The Ombudsman's report this year makes it very apparent, and the graphics are quite astounding. If anyone who is watching the webcast managed to see the ABC's report last night, the figures could not be starker: Tasmania is 750 per cent worse in releasing RTIs than the worst other state in Australia. We are the worst performer when it comes to transparency. We are the worst performer when it comes to openness about our processes in government.

The Liberals have a pattern of deliberate refusal and of obfuscation, and it has been fostered systematically. Its systematic refusals or denials and repeated attempts to fiddle with the process and to hold up the time line mean that applicants are left hanging, not only for months but for years under this Government. I was reminded of now Senator McKim who, when he was member for Franklin, put a request in for an external review from the Ombudsman in late 2014. Mr McKim is a senator now but that request was finally answered by the Ombudsman five years later. It came back last year.

We have had many examples in the Greens. Two RTIs were submitted with Communities Tasmania. They were submitted on 7 September, the fee waiver was accepted on 23 September; then it took 13 working days to check if Ms O'Connor, Leader of the Greens, was a member of parliament. This is now becoming a standard tactic used by RTI officers, who are under the pump to do everything they can to slow down uncomfortable right to information requests.

On 7 October, a clarification was requested for one of the RTIs, a month after it had been received. On 9 October, clarification was submitted, but there was never any acknowledgment from the RTI officer that the clarification was received. The disclosure deadline was 21 October and on 26 October we sent an email find out what was happening with the RTI. Our read receipt shows that the message was read but was never replied to.

On 2 November, Ms O'Connor emailed with another follow up request about the status of the RTI. That message was never replied to. By 18 November, 40 working days had elapsed since the fee waiver was accepted. That is twice the statutory time frame. To be clear, the RTI officer has not replied to any correspondence from the Leader of the Tasmanian Greens since 7 October. There have been no requests for extension from them and no explanation. That example was in Communities Tasmania but the same thing happens in our GBEs.

Hydro has used a legal firm to delay and obfuscate important right to information requests we had about human rights issues occurring in Uganda. The Ombudsman contacted Hydro about our RTI request and was told they understand the first two decisions were invalid by Hydro due to jurisdictional errors that have still not been rectified. The applicant requested that information 18 months ago and our office has been chasing it for nine months. For nine months, Hydro refused to provide information to the Ombudsman's office about our right to information request.

In May this year, after two basic and systemic failures from Hydro, the Ombudsman asked for the matter to be actioned with some urgency. We are still to hear anything from you.

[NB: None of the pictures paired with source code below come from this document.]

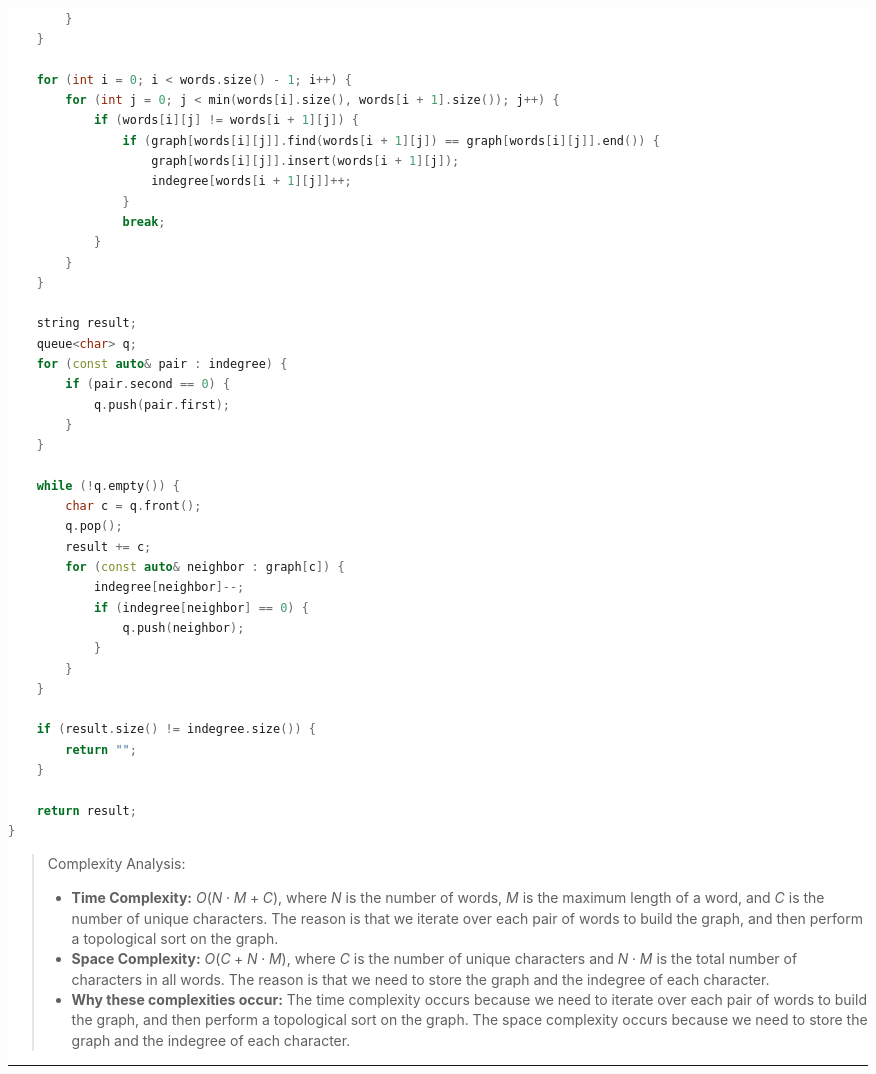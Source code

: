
 ```cpp
        }
    }

    for (int i = 0; i < words.size() - 1; i++) {
        for (int j = 0; j < min(words[i].size(), words[i + 1].size()); j++) {
            if (words[i][j] != words[i + 1][j]) {
                if (graph[words[i][j]].find(words[i + 1][j]) == graph[words[i][j]].end()) {
                    graph[words[i][j]].insert(words[i + 1][j]);
                    indegree[words[i + 1][j]]++;
                }
                break;
            }
        }
    }

    string result;
    queue<char> q;
    for (const auto& pair : indegree) {
        if (pair.second == 0) {
            q.push(pair.first);
        }
    }

    while (!q.empty()) {
        char c = q.front();
        q.pop();
        result += c;
        for (const auto& neighbor : graph[c]) {
            indegree[neighbor]--;
            if (indegree[neighbor] == 0) {
                q.push(neighbor);
            }
        }
    }

    if (result.size() != indegree.size()) {
        return "";
    }

    return result;
}
```

> Complexity Analysis:
> - **Time Complexity:** $O(N \cdot M + C)$, where $N$ is the number of words, $M$ is the maximum length of a word, and $C$ is the number of unique characters. The reason is that we iterate over each pair of words to build the graph, and then perform a topological sort on the graph.
> - **Space Complexity:** $O(C + N \cdot M)$, where $C$ is the number of unique characters and $N \cdot M$ is the total number of characters in all words. The reason is that we need to store the graph and the indegree of each character.
> - **Why these complexities occur:** The time complexity occurs because we need to iterate over each pair of words to build the graph, and then perform a topological sort on the graph. The space complexity occurs because we need to store the graph and the indegree of each character.

---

Finally, on 25 May, the Ombudsman office said to Hydro -

We appreciate you only just getting this matter before you now but the applicant has waited an undue amount of time so far on very simple and avoidable mistakes.

The Premier said this morning he would be speaking to the Ombudsman and seeking to do data analysis to understand what the problem is. It is pretty clear the problem has nothing to do with the data. It has everything to do with ministerial influence and a culture within the Government and ministerial offices of doing everything possible to resist providing information to the public that they ought to have access to on uncomfortable realities.